### PROBLEM DESCRIPTION:
From the records below, transcribe exactly the lines that begin at the line with "dem tritt X auf... etc.)" and end at the line with "Insbesondere dann nicht, wenn", both included.

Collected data
◇ ◇ ◇ ◇ ◇ ◇ ◇

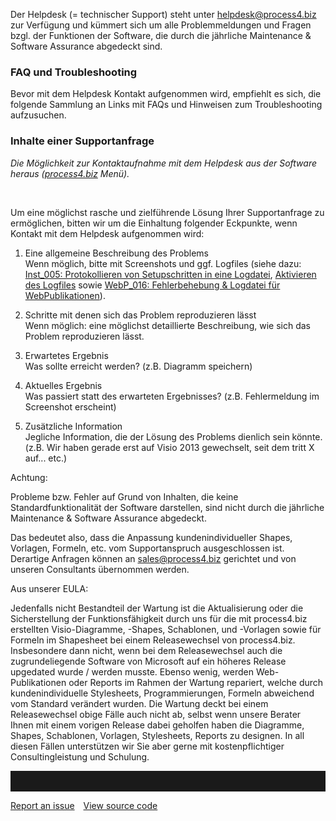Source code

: 

Der Helpdesk (= technischer Support) steht unter <helpdesk@process4.biz>
zur Verfügung und kümmert sich um alle Problemmeldungen und Fragen bzgl.
der Funktionen der Software, die durch die jährliche Maintenance &
Software Assurance abgedeckt sind.

### FAQ und Troubleshooting

Bevor mit dem Helpdesk Kontakt aufgenommen wird, empfiehlt es sich, die
folgende Sammlung an Links mit FAQs und Hinweisen zum Troubleshooting
aufzusuchen.

### Inhalte einer Supportanfrage


*Die Möglichkeit zur Kontaktaufnahme mit dem Helpdesk aus der Software
heraus ([process4.biz](http://process4.biz) Menü).*

 

Um eine möglichst rasche und zielführende Lösung Ihrer Supportanfrage zu
ermöglichen, bitten wir um die Einhaltung folgender Eckpunkte, wenn
Kontakt mit dem Helpdesk aufgenommen wird:

1.  Eine allgemeine Beschreibung des Problems  
    Wenn möglich, bitte mit Screenshots und ggf. Logfiles (siehe dazu:
    [Inst\_005: Protokollieren von Setupschritten in eine
    Logdatei](Inst_005_Protokollieren_von_Setupschritten_in_eine_Logdatei),
    [Aktivieren des
    Logfiles](Client-Einstellungen_1016125.html#Client-Einstellungen-AktivierendesLogfiles)
    sowie [WebP\_016: Fehlerbehebung & Logdatei für
    WebPublikationen](WebP_016_Fehlerbehebung_Logdatei_für_WebPublikationen)).  
      
2.  Schritte mit denen sich das Problem reproduzieren lässt  
    Wenn möglich: eine möglichst detaillierte Beschreibung, wie sich das
    Problem reproduzieren lässt.  
      
3.  Erwartetes Ergebnis  
    Was sollte erreicht werden? (z.B. Diagramm speichern)  
      
4.  Aktuelles Ergebnis  
    Was passiert statt des erwarteten Ergebnisses? (z.B. Fehlermeldung
    im Screenshot erscheint)  
      
5.  Zusätzliche Information  
    Jegliche Information, die der Lösung des Problems dienlich sein
    könnte. (z.B. Wir haben gerade erst auf Visio 2013 gewechselt, seit
    dem tritt X auf... etc.)  
      

Achtung:

Probleme bzw. Fehler auf Grund von Inhalten, die keine
Standardfunktionalität der Software darstellen, sind nicht durch die
jährliche Maintenance & Software Assurance abgedeckt.

Das bedeutet also, dass die Anpassung kundenindividueller Shapes,
Vorlagen, Formeln, etc. vom Supportanspruch ausgeschlossen ist.
Derartige Anfragen können an <sales@process4.biz> gerichtet und von
unseren Consultants übernommen werden.

Aus unserer EULA:

Jedenfalls nicht Bestandteil der Wartung ist die Aktualisierung oder die
Sicherstellung der Funktionsfähigkeit durch uns für die mit process4.biz
erstellten Visio-Diagramme, -Shapes, Schablonen, und -Vorlagen sowie für
Formeln im Shapesheet bei einem Releasewechsel von process4.biz.
Insbesondere dann nicht, wenn bei dem Releasewechsel auch die
zugrundeliegende Software von Microsoft auf ein höheres Release
upgedated wurde / werden musste. Ebenso wenig, werden Web-Publikationen
oder Reports im Rahmen der Wartung repariert, welche durch
kundenindividuelle Stylesheets, Programmierungen, Formeln abweichend vom
Standard verändert wurden. Die Wartung deckt bei einem Releasewechsel
obige Fälle auch nicht ab, selbst wenn unsere Berater Ihnen mit einem
vorigen Release dabei geholfen haben die Diagramme, Shapes, Schablonen,
Vorlagen, Stylesheets, Reports zu designen. In all diesen Fällen
unterstützen wir Sie aber gerne mit kostenpflichtiger Consultingleistung
und Schulung.

<hr style="padding-top:2rem" />
<a href="https://github.com/process4/docs/issues" target="_blank" class="bgw btn btn-primary btn-lg shadow-sm">Report an issue</a>
<a href="https://github.com/process4/docs" target="_blank" class="bgw btn btn-primary btn-lg shadow-sm" style="margin-left:10px;">View source code</a>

◇ ◇ ◇ ◇ ◇ ◇ ◇

### YOUR SOLUTION:
    dem tritt X auf... etc.)  
      

Achtung:

Probleme bzw. Fehler auf Grund von Inhalten, die keine
Standardfunktionalität der Software darstellen, sind nicht durch die
jährliche Maintenance & Software Assurance abgedeckt.

Das bedeutet also, dass die Anpassung kundenindividueller Shapes,
Vorlagen, Formeln, etc. vom Supportanspruch ausgeschlossen ist.
Derartige Anfragen können an <sales@process4.biz> gerichtet und von
unseren Consultants übernommen werden.

Aus unserer EULA:

Jedenfalls nicht Bestandteil der Wartung ist die Aktualisierung oder die
Sicherstellung der Funktionsfähigkeit durch uns für die mit process4.biz
erstellten Visio-Diagramme, -Shapes, Schablonen, und -Vorlagen sowie für
Formeln im Shapesheet bei einem Releasewechsel von process4.biz.
Insbesondere dann nicht, wenn bei dem Releasewechsel auch die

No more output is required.